Timeline for JaxOpt migration

Joshuaalbert commented 6 months ago

Hello, what's the current roadmap for jaxopt migration into optax? Will the scope of jaxopt be maintained, or will a trimming/expansion of features happen?

EDIT 27 October, 2024:

Dear all, based on optax's PR's, I suspect optax is adopting a ML-first/only roadmap. This is fine, as it's in their interest. However, the larger science community requires an orthogonal set of optimisation algorithms. I propose that, if there is enough interest among you all, to open a separate community-maintained repository covering the missing space of tools. It would focus on performance, robustness, and ease of use, and welcome ANY category of algorithm, predominantly focusing on the science community. If you're in favour leave a +1 or <3 on this comment, and I'll tag you when I open the repository.

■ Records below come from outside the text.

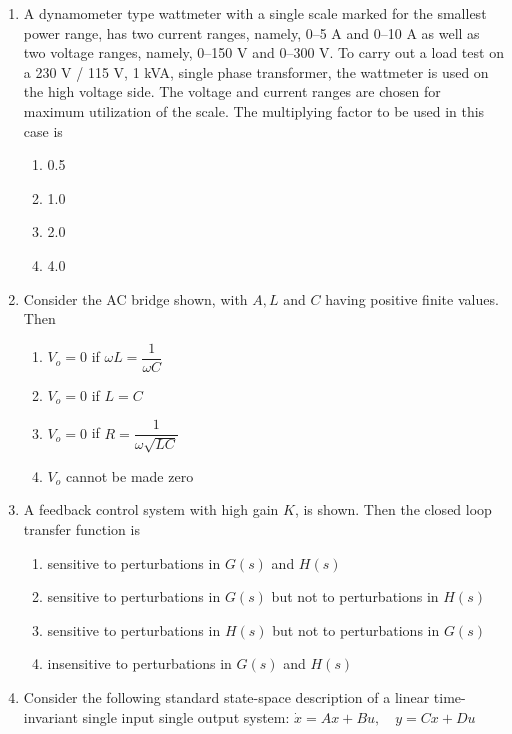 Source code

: \documentclass[journal]{IEEEtran}
\begin{document}
\begin{enumerate}
\item A dynamometer type wattmeter with a single scale marked for the smallest power range, has two current ranges, namely, 0--5 A and 0--10 A as well as two voltage ranges, namely, 0--150 V and 0--300 V.  
To carry out a load test on a 230 V / 115 V, 1 kVA, single phase transformer, the wattmeter is used on the high voltage side.  
The voltage and current ranges are chosen for maximum utilization of the scale. The multiplying factor to be used in this case is
\begin{multicols}{4}
\begin{enumerate}
\item 0.5  
\item 1.0  
\item 2.0  
\item 4.0  
\end{enumerate}
\end{multicols}

\item Consider the AC bridge shown, with $A, L$ and $C$ having positive finite values. Then
\begin{multicols}{2}
\begin{enumerate}
\item $V_o = 0$ if $\omega L = \dfrac{1}{\omega C}$  
\item $V_o = 0$ if $L = C$  
\item $V_o = 0$ if $R = \dfrac{1}{\omega \sqrt{LC}}$  
\item $V_o$ cannot be made zero  
\end{enumerate}
\end{multicols}

\item A feedback control system with high gain $K$, is shown.  
Then the closed loop transfer function is
\begin{enumerate}
\item sensitive to perturbations in $G(s)$ and $H(s)$  
\item sensitive to perturbations in $G(s)$ but not to perturbations in $H(s)$  
\item sensitive to perturbations in $H(s)$ but not to perturbations in $G(s)$  
\item insensitive to perturbations in $G(s)$ and $H(s)$  
\end{enumerate}

\item Consider the following standard state-space description of a linear time-invariant single input single output system:  
$\dot{x} = Ax + Bu, \quad y = Cx + Du$  


\end{enumerate}
\end{document}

jlperla commented 5 months ago

Another question I had on the jaxopt is the extent to which the differentiable optimization features will be ported?

That is, will there be easy ways to get the jvp and vjp linearization around the argmin or min of the optimization process? (e.g. https://jaxopt.github.io/stable/implicit_diff.html#implicit-diff) Of course, none of this is specific to the optimization algorithm itself, but with training-loop style optimization it isn't clear where the custom jvp/vjp rules should be placed. You don't want to recurse through the training loop itself to differentiate.

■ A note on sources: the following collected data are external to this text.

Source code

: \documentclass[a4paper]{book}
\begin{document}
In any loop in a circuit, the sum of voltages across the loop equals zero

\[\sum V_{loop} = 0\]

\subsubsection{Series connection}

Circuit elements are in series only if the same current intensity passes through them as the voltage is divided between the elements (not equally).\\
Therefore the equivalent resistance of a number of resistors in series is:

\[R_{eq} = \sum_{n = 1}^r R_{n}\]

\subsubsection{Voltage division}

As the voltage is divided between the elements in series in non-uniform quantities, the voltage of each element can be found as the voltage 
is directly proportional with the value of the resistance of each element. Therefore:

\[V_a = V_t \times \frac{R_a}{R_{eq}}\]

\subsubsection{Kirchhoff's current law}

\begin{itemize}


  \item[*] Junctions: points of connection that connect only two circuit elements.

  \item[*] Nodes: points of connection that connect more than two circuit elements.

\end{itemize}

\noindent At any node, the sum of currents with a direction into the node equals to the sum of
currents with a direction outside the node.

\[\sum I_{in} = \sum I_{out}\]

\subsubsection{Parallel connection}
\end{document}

For reference, in jaxopt this is done with a wrapper around the solver itself which registers the @jax.custom_vjp in things like https://github.com/google/jaxopt/blob/4a50198711e53ed0c25f2be5394825092c2427db/jaxopt/_src/implicit_diff.py#L204

Joshuaalbert commented 5 months ago

I hope there will be an RFC around this because there are numerous groups interested in JAX based optimization from science (e.g. MODE consortium https://indico.cern.ch/event/1380163/) to general entry-level ML students and everything in between.

mblondel commented 5 months ago

So far, we've migrated all loss functions, all tree utilities, perturbation utilities, some projections and an optax compatible LBFGS (with backtracking line search or zoom line search).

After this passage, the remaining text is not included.